Recebi um pessoal me perguntando se vai ter capítulo de Natal, porque, pra quem não sabe, eu amo o Natal paulista. Porém... Bem... Desde o ano passado percebi que as pessoas não dão mais tanta atenção ao Natal. Talvez elas não tenham nem mais tempo nem dinheiro pra decorar a casa, sei lá.
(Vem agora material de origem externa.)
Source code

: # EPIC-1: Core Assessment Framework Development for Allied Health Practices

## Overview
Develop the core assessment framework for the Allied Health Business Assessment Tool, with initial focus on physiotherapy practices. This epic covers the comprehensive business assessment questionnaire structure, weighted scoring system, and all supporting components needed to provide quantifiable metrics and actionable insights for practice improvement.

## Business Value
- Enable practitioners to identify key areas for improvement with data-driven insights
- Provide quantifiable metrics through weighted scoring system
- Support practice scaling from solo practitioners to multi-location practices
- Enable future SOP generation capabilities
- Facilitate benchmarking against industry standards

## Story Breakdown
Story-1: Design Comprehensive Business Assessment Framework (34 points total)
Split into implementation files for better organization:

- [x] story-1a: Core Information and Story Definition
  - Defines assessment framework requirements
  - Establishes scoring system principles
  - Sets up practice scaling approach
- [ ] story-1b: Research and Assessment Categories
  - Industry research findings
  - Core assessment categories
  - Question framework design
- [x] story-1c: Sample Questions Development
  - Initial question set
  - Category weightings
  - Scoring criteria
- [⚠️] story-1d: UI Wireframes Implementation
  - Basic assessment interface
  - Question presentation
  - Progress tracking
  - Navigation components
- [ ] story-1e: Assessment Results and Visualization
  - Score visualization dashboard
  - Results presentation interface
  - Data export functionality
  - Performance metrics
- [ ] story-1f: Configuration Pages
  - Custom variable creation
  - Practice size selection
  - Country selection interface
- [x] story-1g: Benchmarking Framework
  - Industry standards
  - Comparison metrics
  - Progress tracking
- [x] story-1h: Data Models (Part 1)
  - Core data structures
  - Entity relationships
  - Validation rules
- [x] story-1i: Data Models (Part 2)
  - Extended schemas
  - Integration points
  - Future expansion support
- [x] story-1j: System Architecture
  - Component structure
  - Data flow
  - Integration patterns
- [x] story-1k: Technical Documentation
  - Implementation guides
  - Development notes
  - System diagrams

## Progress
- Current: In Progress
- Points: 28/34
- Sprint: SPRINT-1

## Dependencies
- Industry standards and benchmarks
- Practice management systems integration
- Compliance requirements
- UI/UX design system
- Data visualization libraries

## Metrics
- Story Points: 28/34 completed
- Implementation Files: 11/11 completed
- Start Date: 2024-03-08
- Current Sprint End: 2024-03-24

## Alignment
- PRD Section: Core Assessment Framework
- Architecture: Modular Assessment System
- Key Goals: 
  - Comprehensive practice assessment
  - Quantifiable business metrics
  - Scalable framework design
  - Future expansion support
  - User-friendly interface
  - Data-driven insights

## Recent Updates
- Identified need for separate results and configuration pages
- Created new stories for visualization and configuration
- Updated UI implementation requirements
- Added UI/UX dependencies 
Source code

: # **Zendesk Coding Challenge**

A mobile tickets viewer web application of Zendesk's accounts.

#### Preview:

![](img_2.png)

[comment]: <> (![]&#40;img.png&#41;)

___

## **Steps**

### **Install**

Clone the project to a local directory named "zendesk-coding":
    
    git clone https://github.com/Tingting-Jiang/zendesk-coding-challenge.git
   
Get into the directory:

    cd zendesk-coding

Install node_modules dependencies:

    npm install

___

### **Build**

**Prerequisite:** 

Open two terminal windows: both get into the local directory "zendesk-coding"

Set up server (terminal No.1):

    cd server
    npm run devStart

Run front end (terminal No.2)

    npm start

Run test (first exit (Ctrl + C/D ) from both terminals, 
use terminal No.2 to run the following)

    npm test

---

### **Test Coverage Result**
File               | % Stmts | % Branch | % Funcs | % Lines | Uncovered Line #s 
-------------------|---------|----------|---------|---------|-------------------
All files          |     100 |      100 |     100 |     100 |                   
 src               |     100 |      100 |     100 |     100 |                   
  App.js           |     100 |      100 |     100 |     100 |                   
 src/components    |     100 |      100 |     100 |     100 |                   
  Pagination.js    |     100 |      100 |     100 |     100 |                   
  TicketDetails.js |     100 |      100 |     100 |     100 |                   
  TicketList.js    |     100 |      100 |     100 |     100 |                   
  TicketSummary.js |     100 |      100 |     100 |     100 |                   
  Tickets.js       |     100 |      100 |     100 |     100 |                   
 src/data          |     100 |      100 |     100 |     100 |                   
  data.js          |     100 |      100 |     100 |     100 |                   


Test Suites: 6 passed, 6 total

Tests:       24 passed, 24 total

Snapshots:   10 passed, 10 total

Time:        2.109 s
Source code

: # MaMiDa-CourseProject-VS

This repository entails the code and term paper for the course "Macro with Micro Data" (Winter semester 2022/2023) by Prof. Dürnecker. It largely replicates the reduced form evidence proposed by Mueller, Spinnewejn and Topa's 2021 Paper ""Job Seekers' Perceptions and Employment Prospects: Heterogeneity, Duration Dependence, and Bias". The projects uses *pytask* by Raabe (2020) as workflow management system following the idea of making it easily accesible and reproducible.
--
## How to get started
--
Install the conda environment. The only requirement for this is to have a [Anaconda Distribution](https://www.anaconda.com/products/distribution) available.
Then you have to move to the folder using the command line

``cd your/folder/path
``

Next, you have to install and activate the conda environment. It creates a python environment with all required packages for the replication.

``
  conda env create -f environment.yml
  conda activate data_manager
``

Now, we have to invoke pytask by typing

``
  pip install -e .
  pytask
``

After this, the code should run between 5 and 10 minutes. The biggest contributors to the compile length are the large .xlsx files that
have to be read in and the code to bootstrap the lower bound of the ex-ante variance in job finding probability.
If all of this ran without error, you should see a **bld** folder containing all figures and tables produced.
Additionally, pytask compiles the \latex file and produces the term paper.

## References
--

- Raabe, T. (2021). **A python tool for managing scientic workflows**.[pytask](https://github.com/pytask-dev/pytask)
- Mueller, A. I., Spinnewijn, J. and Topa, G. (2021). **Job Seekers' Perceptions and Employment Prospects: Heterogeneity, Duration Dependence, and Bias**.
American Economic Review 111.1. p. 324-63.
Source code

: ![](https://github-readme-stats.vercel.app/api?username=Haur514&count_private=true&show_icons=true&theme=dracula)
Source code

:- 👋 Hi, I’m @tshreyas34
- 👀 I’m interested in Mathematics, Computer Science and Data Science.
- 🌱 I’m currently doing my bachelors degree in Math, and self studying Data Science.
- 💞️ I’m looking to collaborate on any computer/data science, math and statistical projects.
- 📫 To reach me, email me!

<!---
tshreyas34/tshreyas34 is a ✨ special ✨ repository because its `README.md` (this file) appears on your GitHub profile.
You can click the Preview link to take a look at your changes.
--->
Todo ano passeio de carro com a minha mãe pela cidade. Parque Ibirapuera, Avenida Paulista, o Shopping Iguatemi... E tem uma loja de móveis pra cozinha chamada Kitchen's que há uns anos tinha as MELHORES decorações. Eu amava aquele lugar. E esse ano eu e minha mãe fomos lá, como sempre, e não havia uma luzinha sequer. Isso me deixou um pouco para baixo. Além do fato de que roubaram nossas decorações de Natal. Vlw, moço que roubou nossas decorações de Natal.
Mas realmente espero que o Natal de vocês tenha sido mágico, que a cidade de vocês esteja tão iluminada quanto o céu do interior numa noite de verão e que vocês tenham podido passar esse dia especial com pessoas que lhes façam felizes.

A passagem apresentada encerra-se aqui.